El evangelio de hoy nos
presenta, en toda su crudeza, esta dimensión sufriente que comporta la unión
con el Señor. Se trata del dolor que produce vivir a contracorriente de un
mundo que para huir del costo personal que tiene la vida verdadera (el sacrificio
que supone el amor, la fatiga que requiere el trabajo, la espera que necesita
lo verdadero) emplea la mentira, la traición, la explotación, la violencia en
distintas formas y grados que pueden reconocerse en todos los ámbitos de la
existencia: desde la vida familiar hasta las relaciones entre los pueblos y
naciones. En este mundo nadie quiere testigos que saquen a la luz las miserias
que necesitamos ocultar para estar tranquilos. Lo refleja claramente el libro
de la Sabiduría: “Acechemos al justo, que nos resulta fastidioso… Su sola
presencia nos resulta insoportable, pues con su simple actuar es un reproche
contra nuestra forma de vida” (2, 12-14).
Por eso quienes se dejan
seducir por Dios y le acogen como verdad de vida, como amor por las cosas y las
personas, como esperanza de gloria… muestran con su sola presencia la
vulgaridad y degradación de la vida del mundo, incluso cuando esté escondida en
justificaciones casi irrebatibles, aunque insustanciales, y en una belleza
especialmente atrayente, aunque siempre demasiado artificial.
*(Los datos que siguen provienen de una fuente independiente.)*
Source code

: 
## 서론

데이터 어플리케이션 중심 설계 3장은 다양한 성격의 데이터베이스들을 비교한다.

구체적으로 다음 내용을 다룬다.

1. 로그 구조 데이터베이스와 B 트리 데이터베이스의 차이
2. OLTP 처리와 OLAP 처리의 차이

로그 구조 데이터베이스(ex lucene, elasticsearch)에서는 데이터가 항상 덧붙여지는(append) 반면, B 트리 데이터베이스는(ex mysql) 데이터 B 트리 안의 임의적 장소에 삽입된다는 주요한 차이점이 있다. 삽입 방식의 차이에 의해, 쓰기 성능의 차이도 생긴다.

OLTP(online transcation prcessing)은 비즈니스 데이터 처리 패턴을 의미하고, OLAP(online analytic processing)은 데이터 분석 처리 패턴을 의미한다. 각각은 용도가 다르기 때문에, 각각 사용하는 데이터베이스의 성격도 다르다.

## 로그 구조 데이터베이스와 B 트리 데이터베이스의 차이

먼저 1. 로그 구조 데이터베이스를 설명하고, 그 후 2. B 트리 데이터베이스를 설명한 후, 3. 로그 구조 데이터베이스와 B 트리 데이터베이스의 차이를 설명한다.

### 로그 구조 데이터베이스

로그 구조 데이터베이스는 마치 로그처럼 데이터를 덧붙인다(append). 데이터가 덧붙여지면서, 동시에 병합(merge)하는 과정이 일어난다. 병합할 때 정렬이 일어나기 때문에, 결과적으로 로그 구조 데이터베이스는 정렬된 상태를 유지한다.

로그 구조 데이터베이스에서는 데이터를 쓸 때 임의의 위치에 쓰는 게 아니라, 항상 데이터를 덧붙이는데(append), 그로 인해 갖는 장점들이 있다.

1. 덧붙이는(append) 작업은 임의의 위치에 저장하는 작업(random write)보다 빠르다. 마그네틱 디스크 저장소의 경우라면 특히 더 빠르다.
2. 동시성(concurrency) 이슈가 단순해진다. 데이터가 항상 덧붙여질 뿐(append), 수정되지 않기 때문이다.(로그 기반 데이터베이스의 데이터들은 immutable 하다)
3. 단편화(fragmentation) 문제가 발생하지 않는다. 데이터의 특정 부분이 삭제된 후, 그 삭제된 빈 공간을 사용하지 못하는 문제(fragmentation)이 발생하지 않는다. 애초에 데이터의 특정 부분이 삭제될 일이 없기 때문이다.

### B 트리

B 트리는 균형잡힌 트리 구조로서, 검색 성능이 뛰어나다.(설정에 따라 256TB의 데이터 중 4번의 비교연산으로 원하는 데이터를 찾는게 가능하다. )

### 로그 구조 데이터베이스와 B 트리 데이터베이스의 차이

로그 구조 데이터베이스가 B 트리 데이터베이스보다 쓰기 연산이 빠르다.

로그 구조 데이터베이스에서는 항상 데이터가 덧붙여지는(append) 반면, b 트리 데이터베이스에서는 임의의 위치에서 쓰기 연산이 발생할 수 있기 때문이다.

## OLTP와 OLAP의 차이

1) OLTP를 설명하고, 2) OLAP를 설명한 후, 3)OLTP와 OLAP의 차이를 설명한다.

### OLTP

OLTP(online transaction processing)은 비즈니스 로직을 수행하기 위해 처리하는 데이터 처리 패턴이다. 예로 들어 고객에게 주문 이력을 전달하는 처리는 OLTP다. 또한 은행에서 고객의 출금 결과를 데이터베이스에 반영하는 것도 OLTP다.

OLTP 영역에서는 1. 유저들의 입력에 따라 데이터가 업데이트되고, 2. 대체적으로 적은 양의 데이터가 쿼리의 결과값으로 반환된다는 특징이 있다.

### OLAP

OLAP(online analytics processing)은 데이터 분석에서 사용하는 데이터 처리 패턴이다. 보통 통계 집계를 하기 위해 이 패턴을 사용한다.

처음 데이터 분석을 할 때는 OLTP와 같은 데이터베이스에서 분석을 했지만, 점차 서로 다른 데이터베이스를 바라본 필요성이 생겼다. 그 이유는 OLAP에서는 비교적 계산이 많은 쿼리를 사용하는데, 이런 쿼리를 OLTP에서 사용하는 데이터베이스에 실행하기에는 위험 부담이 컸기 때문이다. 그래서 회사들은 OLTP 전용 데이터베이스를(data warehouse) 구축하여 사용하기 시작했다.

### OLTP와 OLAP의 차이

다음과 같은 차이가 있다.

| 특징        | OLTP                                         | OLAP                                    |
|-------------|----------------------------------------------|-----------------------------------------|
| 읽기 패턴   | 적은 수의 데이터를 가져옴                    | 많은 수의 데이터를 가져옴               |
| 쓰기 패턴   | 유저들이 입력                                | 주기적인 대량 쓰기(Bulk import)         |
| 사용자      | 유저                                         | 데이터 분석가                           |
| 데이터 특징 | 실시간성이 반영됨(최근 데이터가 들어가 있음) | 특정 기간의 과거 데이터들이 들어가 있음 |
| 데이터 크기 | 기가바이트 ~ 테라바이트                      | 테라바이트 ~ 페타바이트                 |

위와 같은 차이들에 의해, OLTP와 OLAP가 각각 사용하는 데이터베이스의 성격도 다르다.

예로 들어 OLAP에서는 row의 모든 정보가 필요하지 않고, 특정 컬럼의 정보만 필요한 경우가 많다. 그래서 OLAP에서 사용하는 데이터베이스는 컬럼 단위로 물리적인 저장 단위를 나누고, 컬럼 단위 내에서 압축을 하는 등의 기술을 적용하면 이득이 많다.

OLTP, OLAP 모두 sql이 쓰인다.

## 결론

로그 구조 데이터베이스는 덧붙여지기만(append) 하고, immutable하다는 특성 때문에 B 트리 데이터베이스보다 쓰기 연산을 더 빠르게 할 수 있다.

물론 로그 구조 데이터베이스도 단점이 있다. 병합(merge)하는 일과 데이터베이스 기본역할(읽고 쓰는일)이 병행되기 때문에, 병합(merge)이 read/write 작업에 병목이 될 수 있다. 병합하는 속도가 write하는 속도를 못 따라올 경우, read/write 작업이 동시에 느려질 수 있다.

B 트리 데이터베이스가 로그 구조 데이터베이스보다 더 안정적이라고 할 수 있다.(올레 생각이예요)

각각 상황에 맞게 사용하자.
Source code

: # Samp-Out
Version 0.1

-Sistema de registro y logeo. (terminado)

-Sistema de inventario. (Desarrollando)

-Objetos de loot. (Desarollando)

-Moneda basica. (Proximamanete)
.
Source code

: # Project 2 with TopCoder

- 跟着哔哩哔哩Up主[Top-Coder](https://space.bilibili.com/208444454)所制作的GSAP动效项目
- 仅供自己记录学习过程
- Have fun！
Es en este mundo concreto, que
también nos habita a nosotros (como queda testimoniado en la reacción de
Pedro), donde el Señor nos invita a seguirlo. Curiosamente en este fragmento
del evangelio no se le llama Mesías o Hijo del Dios vivo, como en el anterior
había hecho Pedro. Solo se habla de Jesús, como si se quisiera traer los ojos
su vida concreta, sencilla, básica. Es en ella donde está contenida la
salvación de Dios. La gloria se revela en la sencillez. No en vano el mismo
nombre Jesús significa salvador.
Por eso, en los momentos de
dificultad para vivir la vida cristiana, en los momentos de tentación, en los
momentos en el que el miedo al mundo que nos rodea y a su poder nos empuja a
apartarnos del Señor, hemos de volver a recordar, como hace Jeremías, que su
vida es un fuego ardiente en nuestro interior (Jer 20, 7-9). El fuego ardiente
del amor, de la verdad, de la belleza que en algún momento él mismo nos ha dado
a conocer, aunque ahora (en los momentos difíciles) esté tan escondida que
parezca inexistente. En su momento el Señor se revelará envolviendo con su
gloria a los suyos. Entonces quedará manifiesto que hemos ganado la verdadera
vida que él nos está ofreciendo a cada momento.